*** Opening Excerpted records ***
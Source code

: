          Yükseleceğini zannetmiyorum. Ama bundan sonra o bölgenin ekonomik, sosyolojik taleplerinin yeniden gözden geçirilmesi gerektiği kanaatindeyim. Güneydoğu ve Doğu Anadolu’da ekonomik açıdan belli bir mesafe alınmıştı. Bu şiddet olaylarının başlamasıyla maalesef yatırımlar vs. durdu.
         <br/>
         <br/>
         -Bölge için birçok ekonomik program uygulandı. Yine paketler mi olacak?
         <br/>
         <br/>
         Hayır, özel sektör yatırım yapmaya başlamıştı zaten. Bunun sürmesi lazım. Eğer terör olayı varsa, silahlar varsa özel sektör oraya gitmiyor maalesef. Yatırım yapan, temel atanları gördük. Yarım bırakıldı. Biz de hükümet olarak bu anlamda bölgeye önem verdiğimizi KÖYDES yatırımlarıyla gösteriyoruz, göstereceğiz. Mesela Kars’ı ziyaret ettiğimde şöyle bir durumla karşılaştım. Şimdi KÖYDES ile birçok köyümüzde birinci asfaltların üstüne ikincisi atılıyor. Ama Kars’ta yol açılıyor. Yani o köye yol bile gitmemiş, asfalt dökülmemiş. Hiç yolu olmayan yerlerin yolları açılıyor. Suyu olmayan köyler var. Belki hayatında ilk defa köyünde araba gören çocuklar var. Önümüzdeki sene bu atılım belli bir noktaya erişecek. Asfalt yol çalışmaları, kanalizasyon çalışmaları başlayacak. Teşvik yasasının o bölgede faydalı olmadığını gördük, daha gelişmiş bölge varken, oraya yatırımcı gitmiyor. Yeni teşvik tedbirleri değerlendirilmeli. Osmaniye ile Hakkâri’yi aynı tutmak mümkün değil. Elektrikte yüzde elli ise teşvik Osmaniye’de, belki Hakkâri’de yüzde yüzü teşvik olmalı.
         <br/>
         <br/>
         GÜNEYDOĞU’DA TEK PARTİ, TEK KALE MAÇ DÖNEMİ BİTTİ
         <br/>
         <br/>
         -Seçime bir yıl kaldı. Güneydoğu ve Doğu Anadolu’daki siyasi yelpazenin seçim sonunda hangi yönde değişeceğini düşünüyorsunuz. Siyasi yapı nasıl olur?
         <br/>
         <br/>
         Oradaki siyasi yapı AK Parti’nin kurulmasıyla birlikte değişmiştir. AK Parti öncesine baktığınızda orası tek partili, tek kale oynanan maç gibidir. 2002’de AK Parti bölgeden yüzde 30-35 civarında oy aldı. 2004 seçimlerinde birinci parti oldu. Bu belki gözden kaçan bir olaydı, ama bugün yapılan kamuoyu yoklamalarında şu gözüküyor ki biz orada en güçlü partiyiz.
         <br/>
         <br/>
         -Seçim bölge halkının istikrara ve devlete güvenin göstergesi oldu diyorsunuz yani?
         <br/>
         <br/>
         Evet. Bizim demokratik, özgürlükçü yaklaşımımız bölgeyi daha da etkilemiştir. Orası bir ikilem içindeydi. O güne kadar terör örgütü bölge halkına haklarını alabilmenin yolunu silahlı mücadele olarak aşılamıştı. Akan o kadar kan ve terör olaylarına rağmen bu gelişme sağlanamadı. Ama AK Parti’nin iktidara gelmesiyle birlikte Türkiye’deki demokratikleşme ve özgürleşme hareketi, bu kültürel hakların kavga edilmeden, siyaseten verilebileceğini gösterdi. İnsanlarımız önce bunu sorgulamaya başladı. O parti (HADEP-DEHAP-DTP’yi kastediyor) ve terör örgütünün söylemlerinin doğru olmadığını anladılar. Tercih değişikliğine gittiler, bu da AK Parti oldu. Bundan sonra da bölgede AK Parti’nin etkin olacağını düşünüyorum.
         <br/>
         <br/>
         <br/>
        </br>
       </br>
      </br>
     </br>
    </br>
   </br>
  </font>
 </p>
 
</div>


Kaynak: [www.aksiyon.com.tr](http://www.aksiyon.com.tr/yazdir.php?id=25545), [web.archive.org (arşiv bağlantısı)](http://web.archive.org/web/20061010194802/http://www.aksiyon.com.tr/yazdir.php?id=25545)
*** Closing Excerpted records ***
Using the exact wording, transcribe all the records above.

Source code

:          Yükseleceğini zannetmiyorum. Ama bundan sonra o bölgenin ekonomik, sosyolojik taleplerinin yeniden gözden geçirilmesi gerektiği kanaatindeyim. Güneydoğu ve Doğu Anadolu’da ekonomik açıdan belli bir mesafe alınmıştı. Bu şiddet olaylarının başlamasıyla maalesef yatırımlar vs. durdu.
         <br/>
         <br/>
         -Bölge için birçok ekonomik program uygulandı. Yine paketler mi olacak?
         <br/>
         <br/>
         Hayır, özel sektör yatırım yapmaya başlamıştı zaten. Bunun sürmesi lazım. Eğer terör olayı varsa, silahlar varsa özel sektör oraya gitmiyor maalesef. Yatırım yapan, temel atanları gördük. Yarım bırakıldı. Biz de hükümet olarak bu anlamda bölgeye önem verdiğimizi KÖYDES yatırımlarıyla gösteriyoruz, göstereceğiz. Mesela Kars’ı ziyaret ettiğimde şöyle bir durumla karşılaştım. Şimdi KÖYDES ile birçok köyümüzde birinci asfaltların üstüne ikincisi atılıyor. Ama Kars’ta yol açılıyor. Yani o köye yol bile gitmemiş, asfalt dökülmemiş. Hiç yolu olmayan yerlerin yolları açılıyor. Suyu olmayan köyler var. Belki hayatında ilk defa köyünde araba gören çocuklar var. Önümüzdeki sene bu atılım belli bir noktaya erişecek. Asfalt yol çalışmaları, kanalizasyon çalışmaları başlayacak. Teşvik yasasının o bölgede faydalı olmadığını gördük, daha gelişmiş bölge varken, oraya yatırımcı gitmiyor. Yeni teşvik tedbirleri değerlendirilmeli. Osmaniye ile Hakkâri’yi aynı tutmak mümkün değil. Elektrikte yüzde elli ise teşvik Osmaniye’de, belki Hakkâri’de yüzde yüzü teşvik olmalı.
         <br/>
         <br/>
         GÜNEYDOĞU’DA TEK PARTİ, TEK KALE MAÇ DÖNEMİ BİTTİ
         <br/>
         <br/>
         -Seçime bir yıl kaldı. Güneydoğu ve Doğu Anadolu’daki siyasi yelpazenin seçim sonunda hangi yönde değişeceğini düşünüyorsunuz. Siyasi yapı nasıl olur?
         <br/>
         <br/>
         Oradaki siyasi yapı AK Parti’nin kurulmasıyla birlikte değişmiştir. AK Parti öncesine baktığınızda orası tek partili, tek kale oynanan maç gibidir. 2002’de AK Parti bölgeden yüzde 30-35 civarında oy aldı. 2004 seçimlerinde birinci parti oldu. Bu belki gözden kaçan bir olaydı, ama bugün yapılan kamuoyu yoklamalarında şu gözüküyor ki biz orada en güçlü partiyiz.
         <br/>
         <br/>
         -Seçim bölge halkının istikrara ve devlete güvenin göstergesi oldu diyorsunuz yani?
         <br/>
         <br/>
         Evet. Bizim demokratik, özgürlükçü yaklaşımımız bölgeyi daha da etkilemiştir. Orası bir ikilem içindeydi. O güne kadar terör örgütü bölge halkına haklarını alabilmenin yolunu silahlı mücadele olarak aşılamıştı. Akan o kadar kan ve terör olaylarına rağmen bu gelişme sağlanamadı. Ama AK Parti’nin iktidara gelmesiyle birlikte Türkiye’deki demokratikleşme ve özgürleşme hareketi, bu kültürel hakların kavga edilmeden, siyaseten verilebileceğini gösterdi. İnsanlarımız önce bunu sorgulamaya başladı. O parti (HADEP-DEHAP-DTP’yi kastediyor) ve terör örgütünün söylemlerinin doğru olmadığını anladılar. Tercih değişikliğine gittiler, bu da AK Parti oldu. Bundan sonra da bölgede AK Parti’nin etkin olacağını düşünüyorum.
         <br/>
         <br/>
         <br/>
        </br>
       </br>
      </br>
     </br>
    </br>
   </br>
  </font>
 </p>
 
</div>


Kaynak: [www.aksiyon.com.tr](http://www.aksiyon.com.tr/yazdir.php?id=25545), [web.archive.org (arşiv bağlantısı)](http://web.archive.org/web/20061010194802/http://www.aksiyon.com.tr/yazdir.php?id=25545)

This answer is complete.